Mapping HDFS directory with .tsv files to Hive

Question

I have data into HFDS as a .tsv format. I need to load them into Hive table. I need some help.

Data into HDFS is like:

/ad_data/raw/reg_logs/utc_date=2014-06-11/utc_hour=03

Note: Data is loaded into HDFS directory /ad_data/raw/reg_logs daily and hourly.

There are 3 .tsv files into this HDFS directory:

funel1.tsv
funel2.tsv
funel3.tsv

Each .tsv file has 3 columns separated by tab and has data like:

2344    -39 223
2344    -23 443
2394    -43 98
2377    -12 33
...
...

I want to create a Hive schema with 3 columns id int, region_code int and count int, exactly as in HDFS. If possible I want to remove that negative sign, in Hive table but not big deal.

I create a Hive table with schema: (please correct me if I am wrong)

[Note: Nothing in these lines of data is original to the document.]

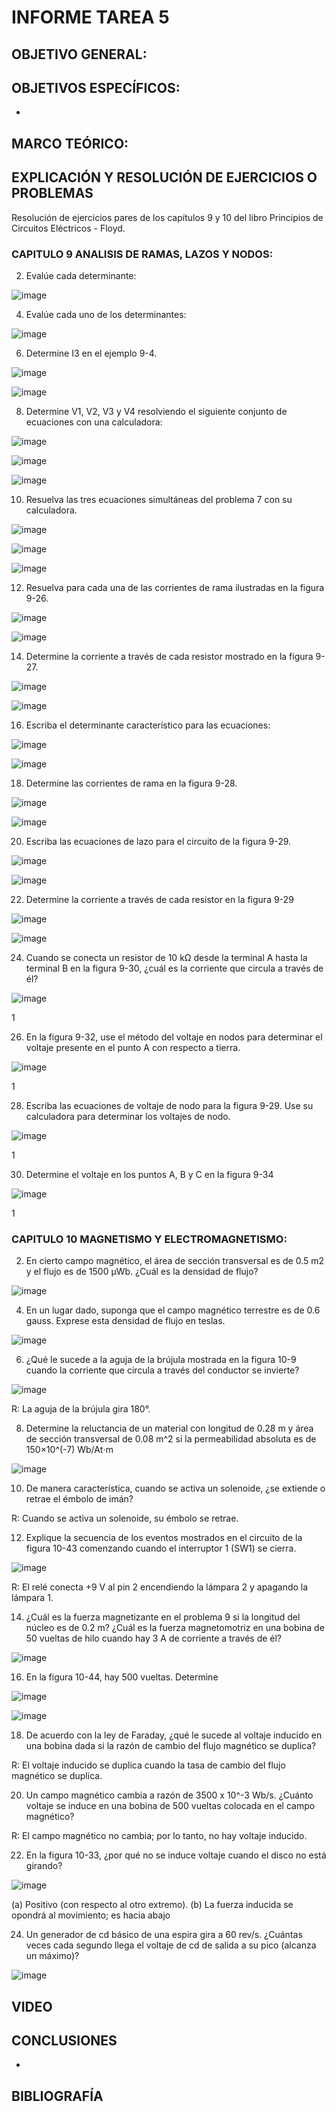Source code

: # INFORME TAREA 5

## OBJETIVO GENERAL:



## OBJETIVOS ESPECÍFICOS: 

-	

## MARCO TEÓRICO:



## EXPLICACIÓN Y RESOLUCIÓN DE EJERCICIOS O PROBLEMAS

Resolución de ejercicios pares de los capítulos 9 y 10 del libro Principios de Circuitos Eléctricos - Floyd.

### CAPITULO 9 ANALISIS DE RAMAS, LAZOS Y NODOS:

2. Evalúe cada determinante:

![image](https://user-images.githubusercontent.com/105565683/176253097-50d365fa-a86b-4465-84f9-69c01e8812ef.png)

4. Evalúe cada uno de los determinantes:

![image](https://user-images.githubusercontent.com/105565683/176253164-242e4151-6004-4d91-be26-5c056b9c8592.png)

6. Determine I3 en el ejemplo 9-4.

![image](https://user-images.githubusercontent.com/105565683/176253182-2d9a758f-969b-49b5-a434-2979328985d5.png)

![image](https://user-images.githubusercontent.com/105565683/176253219-08403b56-c8ec-4a6d-9d03-9530c1c5415f.png)

8. Determine V1, V2, V3 y V4 resolviendo el siguiente conjunto de ecuaciones con una calculadora:

![image](https://user-images.githubusercontent.com/105565683/176253247-5aad7afb-9f59-4b3b-8650-7b4c8d266ddd.png)

![image](https://user-images.githubusercontent.com/105565683/176253266-0f08c1ae-97e0-4295-a6b5-c9ceacb9458f.png)

![image](https://user-images.githubusercontent.com/105565683/176253303-4c7a231b-cbb0-4b9e-a718-32f2fafb6dfe.png)

10. Resuelva las tres ecuaciones simultáneas del problema 7 con su calculadora.

![image](https://user-images.githubusercontent.com/105565683/176253334-1a529f5f-9489-4fbb-aaec-aeccb4423214.png)

![image](https://user-images.githubusercontent.com/105565683/176253380-4b4c50e4-472a-4402-973c-34cf07143e9e.png)

![image](https://user-images.githubusercontent.com/105565683/176253448-ff32f8b0-5d77-4735-9847-2e269fc5dc0a.png)

12. Resuelva para cada una de las corrientes de rama ilustradas en la figura 9-26.

![image](https://user-images.githubusercontent.com/105565683/176253477-bf693f26-217b-4403-804e-50da9a1a1b08.png)

![image](https://user-images.githubusercontent.com/105565683/176253529-59da44e8-7102-4132-9787-7c01f4d84610.png)

14. Determine la corriente a través de cada resistor mostrado en la figura 9-27.

![image](https://user-images.githubusercontent.com/105565683/176256271-4d06ceee-bbce-440b-9758-764c1ba2967c.png)

![image](https://user-images.githubusercontent.com/105565683/176256312-874a2ce7-73c2-430f-a76d-785f39b73534.png)

16. Escriba el determinante característico para las ecuaciones:

![image](https://user-images.githubusercontent.com/105565683/176256353-83e06585-68a8-4a4d-ae55-f35faae1417e.png)

![image](https://user-images.githubusercontent.com/105565683/176256396-713eca44-06c4-461a-bff8-8d8a4b9414a8.png)

18. Determine las corrientes de rama en la figura 9-28.

![image](https://user-images.githubusercontent.com/105565683/176256432-8627aacd-06f7-4ba4-9863-83c587a91c1c.png)

![image](https://user-images.githubusercontent.com/105565683/176256461-4a49f356-f0d6-43e3-8703-3f369024bd74.png)

20. Escriba las ecuaciones de lazo para el circuito de la figura 9-29.

![image](https://user-images.githubusercontent.com/105565683/176256496-2bc1fee4-42b3-40ed-87e3-9d5045266ddf.png)

![image](https://user-images.githubusercontent.com/105565683/176256538-9db87dc8-050a-41aa-bbb0-da692ae3e8b6.png)

22. Determine la corriente a través de cada resistor en la figura 9-29

![image](https://user-images.githubusercontent.com/105565683/176256644-55d88168-1450-4018-808d-fd1cf5d16001.png)

![image](https://user-images.githubusercontent.com/105565683/176256676-1f02d287-bdcd-47cc-b394-abe93a4c3c70.png)

24. Cuando se conecta un resistor de 10 kΩ desde la terminal A hasta la terminal B en la figura 9-30, ¿cuál es la corriente que circula a través de él?

![image](https://user-images.githubusercontent.com/105565683/176256765-1290707d-de4d-4fcb-8f75-5c25487a4bb6.png)

1

26. En la figura 9-32, use el método del voltaje en nodos para determinar el voltaje presente en el punto A con respecto a tierra.

![image](https://user-images.githubusercontent.com/105565683/176256817-5808f093-e9ec-4369-a607-8c871e125226.png)

1

28. Escriba las ecuaciones de voltaje de nodo para la figura 9-29. Use su calculadora para determinar los voltajes de nodo.

![image](https://user-images.githubusercontent.com/105565683/176256861-8324c09e-9c21-44b5-b302-eb583477fd40.png)

1

30. Determine el voltaje en los puntos A, B y C en la figura 9-34

![image](https://user-images.githubusercontent.com/105565683/176256890-2290d056-2e7c-4196-b2b5-980a2c14af42.png)

1

### CAPITULO 10 MAGNETISMO Y ELECTROMAGNETISMO:

2. En cierto campo magnético, el área de sección transversal es de 0.5 m2 y el flujo es de 1500 µWb. ¿Cuál es la densidad de flujo?

![image](https://user-images.githubusercontent.com/105565683/176257131-b1c7ac69-cf22-4762-8f24-0284ef1e3a8d.png)

4. En un lugar dado, suponga que el campo magnético terrestre es de 0.6 gauss. Exprese esta densidad de flujo en teslas.

![image](https://user-images.githubusercontent.com/105565683/176257164-4d408e9c-1bb9-4070-ada3-6716e2cd87c3.png)

6. ¿Qué le sucede a la aguja de la brújula mostrada en la figura 10-9 cuando la corriente que circula a través del conductor se invierte?

![image](https://user-images.githubusercontent.com/105565683/176257196-aa24b22b-a0e4-4ebf-b013-1e7f72e7fa3c.png)

R: La aguja de la brújula gira 180°.

8. Determine la reluctancia de un material con longitud de 0.28 m y área de sección transversal de 0.08 m^2 si la permeabilidad absoluta es de 150×10^(-7) Wb/At⋅m

![image](https://user-images.githubusercontent.com/105565683/176257257-a217f59d-c3b4-4ff2-bd08-40217a31884b.png)

10. De manera característica, cuando se activa un solenoide, ¿se extiende o retrae el émbolo de imán?

R: Cuando se activa un solenoide, su émbolo se retrae.

12. Explique la secuencia de los eventos mostrados en el circuito de la figura 10-43 comenzando cuando el interruptor 1 (SW1) se cierra.

![image](https://user-images.githubusercontent.com/105565683/176257324-25e76460-225d-4d0e-a902-7457fd0870d9.png)

R: El relé conecta +9 V al pin 2 encendiendo la lámpara 2 y apagando la lámpara 1.

14. ¿Cuál es la fuerza magnetizante en el problema 9 si la longitud del núcleo es de 0.2 m? ¿Cuál es la fuerza magnetomotriz en una bobina de 50 vueltas de hilo cuando hay 3 A de corriente a través de él?

![image](https://user-images.githubusercontent.com/105565683/176257376-6637bdf3-cc02-4ec7-bac4-ab61a9b9b797.png)

16. En la figura 10-44, hay 500 vueltas. Determine

![image](https://user-images.githubusercontent.com/105565683/176257414-2e68aa59-3ea6-483f-b1b8-3f0aedfb45b9.png)

![image](https://user-images.githubusercontent.com/105565683/176257451-91295eb4-3b7e-49b8-89cc-a90d7197c0fc.png)

18. De acuerdo con la ley de Faraday, ¿qué le sucede al voltaje inducido en una bobina dada si la razón de cambio del flujo magnético se duplica?

R: El voltaje inducido se duplica cuando la tasa de cambio del flujo magnético se duplica.

20. Un campo magnético cambia a razón de 3500 x 10^-3 Wb/s. ¿Cuánto voltaje se induce en una bobina de 500 vueltas colocada en el campo magnético?

R: El campo magnético no cambia; por lo tanto, no hay voltaje inducido.

22. En la figura 10-33, ¿por qué no se induce voltaje cuando el disco no está girando?

![image](https://user-images.githubusercontent.com/105565683/176257571-37629460-9321-4c76-aa9d-de843b93b0e0.png)

(a) Positivo (con respecto al otro extremo).
(b) La fuerza inducida se opondrá al movimiento; es hacia abajo

24. Un generador de cd básico de una espira gira a 60 rev/s. ¿Cuántas veces cada segundo llega el voltaje de cd de salida a su pico (alcanza un máximo)?

![image](https://user-images.githubusercontent.com/105565683/176258917-4990658d-374e-4ced-be60-16382c560a97.png)

## VIDEO



## CONCLUSIONES

- 

## BIBLIOGRAFÍA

CREATE EXTERNAL TABLE IF NOT EXISTS reg_logs (
id int,
region_code int,
count int
)
PARTITIONED BY (utc_date STRING, utc_hour STRING)
ROW FORMAT DELIMITED FIELDS TERMINATED BY '\t'
STORED AS TEXTFILE
LOCATION '/ad_data/raw/reg_logs';

All I want to do is copy data from HDFS to Hive. I do not want to use "load data inpath '..' into table reg_logs" because I do not want to manually enter data everyday. I just want to point Hive table to HDFS directory so it will get data for each day automatically.

How can I achieve it? Please correct my hive table schema if needed and way to get data there.

==

2nd part:

I want to create another table reg_logs_org which would get populated from reg_logs. I need to put every thing on reg_logs_org from reg_logs beside hour column.

Schema I created is:

CREATE EXTERNAL TABLE IF NOT EXISTS reg_logs_org (
id int,
region_code int,
count int
)
PARTITIONED BY (utc_date STRING)
ROW FORMAT DELIMITED FIELDS TERMINATED BY '\t'
STORED AS TEXTFILE
LOCATION '/ad_data/reg_logs_org';

Insert data into reg_logs_org from reg_logs:

insert overwrite table reg_logs_org
select id, region_code, sum(count), utc_date
from 
reg_logs
group by 
utc_date, id, region_code

error message:

FAILED: SemanticException 1:23 Need to specify partition columns because the destination table is partitioned. Error encountered near token 'reg_logs_org'

==

Thank you,
Rio

Joe K Joe K · Accepted Answer · 2014-06-12T21:33:17

You're very close. The last step is that you need to add the partition information to Hive's metastore. Hive stores the location of every partition individually, and it does not automatically find new partitions. There are two ways to add the partitions:

Every hour, do an add partition statement:

alter table reg_logs add partition(utc_date='2014-06-11', utc_hour='03')
location '/ad_data/raw/reg_logs/utc_date=2014-06-11/utc_hour=03';

Every hour (or less frequently) do a table repair. This scans the root table location for any partitions it has not yet added.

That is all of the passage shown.